Exercise instructions: Gather all lines with "spanish" from the records.

Stored items from a collection:
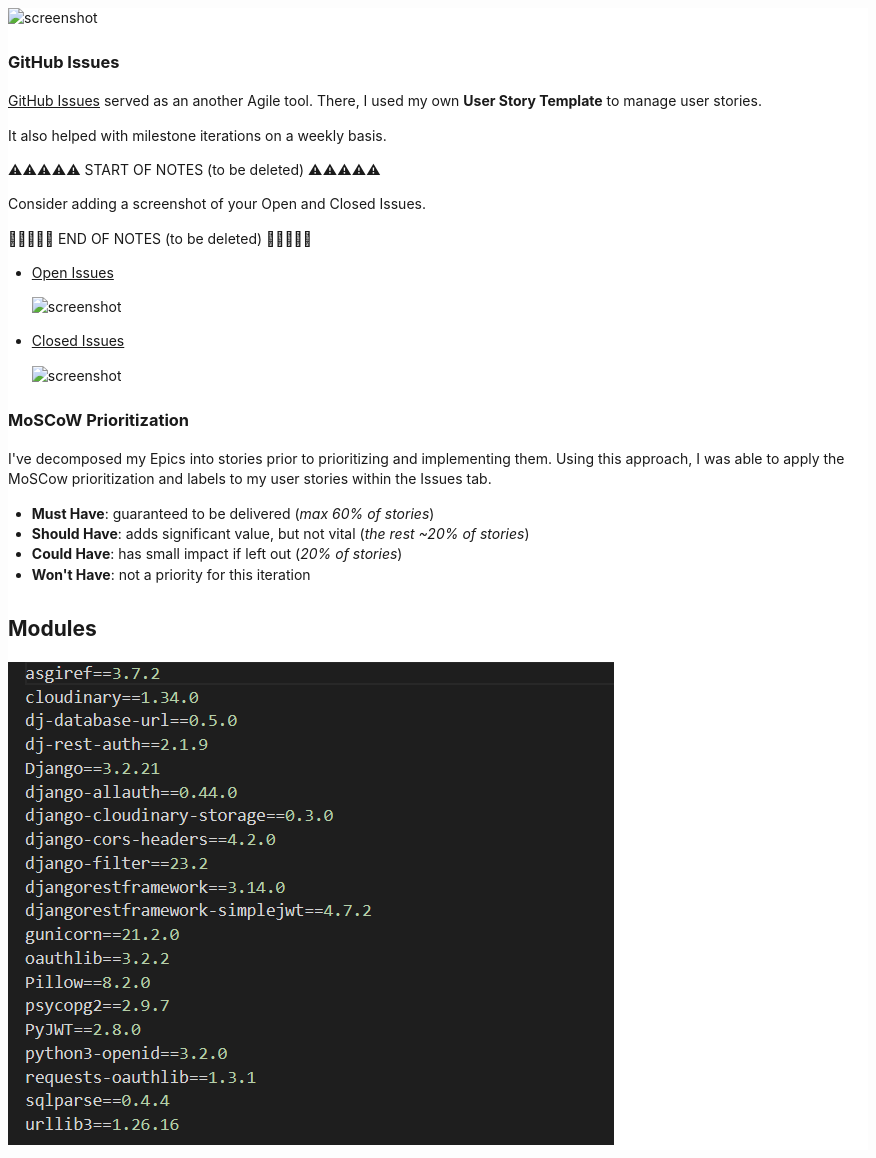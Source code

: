 ![screenshot]()

### GitHub Issues

[GitHub Issues](https://github.com/ogc1231/comprensible-spanish-api/issues) served as an another Agile tool.
There, I used my own **User Story Template** to manage user stories.

It also helped with milestone iterations on a weekly basis.

⚠️⚠️⚠️⚠️⚠️ START OF NOTES (to be deleted) ⚠️⚠️⚠️⚠️⚠️

Consider adding a screenshot of your Open and Closed Issues.

🛑🛑🛑🛑🛑 END OF NOTES (to be deleted) 🛑🛑🛑🛑🛑

- [Open Issues](https://github.com/ogc1231/comprensible-spanish-api/issues)

    ![screenshot](documentation/gh-issues-open.png)

- [Closed Issues](https://github.com/ogc1231/comprensible-spanish-api/issues?q=is%3Aissue+is%3Aclosed)

    ![screenshot](documentation/gh-issues-closed.png)

### MoSCoW Prioritization

I've decomposed my Epics into stories prior to prioritizing and implementing them.
Using this approach, I was able to apply the MoSCow prioritization and labels to my user stories within the Issues tab.

- **Must Have**: guaranteed to be delivered (*max 60% of stories*)
- **Should Have**: adds significant value, but not vital (*the rest ~20% of stories*)
- **Could Have**: has small impact if left out (*20% of stories*)
- **Won't Have**: not a priority for this iteration


## Modules

![Modules used](https://github.com/ogc1231/comprensible-spanish-api/blob/main/documentation/readme-assets/modules.PNG)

Solved problem:
[GitHub Issues](https://github.com/ogc1231/comprensible-spanish-api/issues) served as an another Agile tool.
- [Open Issues](https://github.com/ogc1231/comprensible-spanish-api/issues)
- [Closed Issues](https://github.com/ogc1231/comprensible-spanish-api/issues?q=is%3Aissue+is%3Aclosed)
![Modules used](https://github.com/ogc1231/comprensible-spanish-api/blob/main/documentation/readme-assets/modules.PNG)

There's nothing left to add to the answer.